The athletic footwear and apparel giant announced it has acquired Celect, a Boston-based retail predictive analytics and demand-sensing firm. Nike said the acquisition fuels its “consumer direct offense” strategy “to serve consumers personally at a global scale.” Financial terms of the deal weren’t disclosed.
“With the acquisition of Celect, Nike greatly accelerates our digital advantage by adding a platform developed by world-class data scientists,” said Eric Sprunk, COO, Nike. “As demand for our product grows, we must be insight-driven, data optimized and hyper-focused on consumer behavior. This is how we serve consumers more personally at scale.”
Celect’s team will immediately be integrated into Nike’s global operations team. The company’s co-founders will continue as tenured professors at the Massachusetts Institute of Technology, and will consult with Nike on an ongoing basis.
“We’re thrilled to be joining the Nike team, adding our unique and innovative capabilities to the data and analytics foundation they’ve been building over the years,” said John Andrews, CEO, Celect.

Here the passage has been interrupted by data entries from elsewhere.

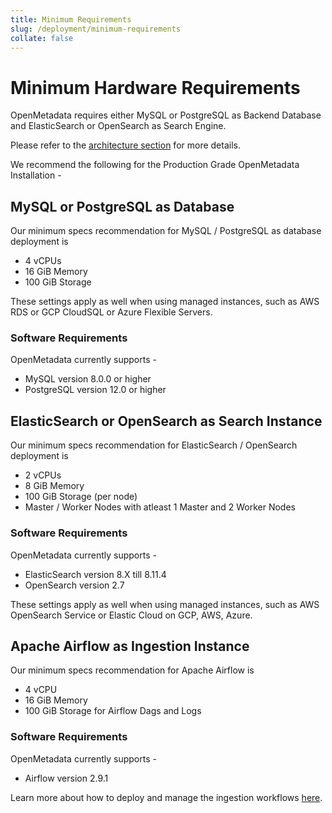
 ```yaml
---
title: Minimum Requirements
slug: /deployment/minimum-requirements
collate: false
---
```


# Minimum Hardware Requirements

OpenMetadata requires either MySQL or PostgreSQL as Backend Database and ElasticSearch or OpenSearch as Search Engine. 

Please refer to the [architecture section](/developers/architecture) for more details.

We recommend the following for the Production Grade OpenMetadata Installation -

## MySQL or PostgreSQL as Database

Our minimum specs recommendation for MySQL / PostgreSQL as database deployment is 
- 4 vCPUs
- 16 GiB Memory
- 100 GiB Storage

These settings apply as well when using managed instances, such as AWS RDS or GCP CloudSQL or Azure Flexible Servers.

### Software Requirements

OpenMetadata currently supports -

- MySQL version 8.0.0 or higher
- PostgreSQL version 12.0 or higher

## ElasticSearch or OpenSearch as Search Instance

Our minimum specs recommendation for ElasticSearch / OpenSearch deployment is
- 2 vCPUs
- 8 GiB Memory
- 100 GiB Storage (per node)
- Master / Worker Nodes with atleast 1 Master and 2 Worker Nodes

### Software Requirements

OpenMetadata currently supports -

- ElasticSearch version 8.X till 8.11.4
- OpenSearch version 2.7

These settings apply as well when using managed instances, such as AWS OpenSearch Service or Elastic Cloud on GCP, AWS, Azure.

## Apache Airflow as Ingestion Instance

Our minimum specs recommendation for Apache Airflow is
- 4 vCPU
- 16 GiB Memory
- 100 GiB Storage for Airflow Dags and Logs

### Software Requirements

OpenMetadata currently supports -
- Airflow version 2.9.1

Learn more about how to deploy and manage the ingestion workflows [here](/deployment/ingestion).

Founded in 2013, Celect’s intellectual property portfolio extends across data science and software engineering. Its cloud-based analytics platform provides proprietary insights that allow retailers to optimize inventory across an omnichannel environment through hyper-local demand predictions, according to Nike.
By integrating Celect’s technology into Nike’s mobile apps and website, the company should be able to better predict what styles of sneakers and apparel customers want, when they want it and where they want to buy it from, Sprunk told CNBC.
The Celect acqusition comes as Nike has been emphasizing its direct-to-consumer business. Sales from Nike’s Direct business rose 12% to $10.4 billion in fiscal 2018, reported CNBC, and direct revenue now makes up about 30% of total Nike brand revenue, fueled by online growth.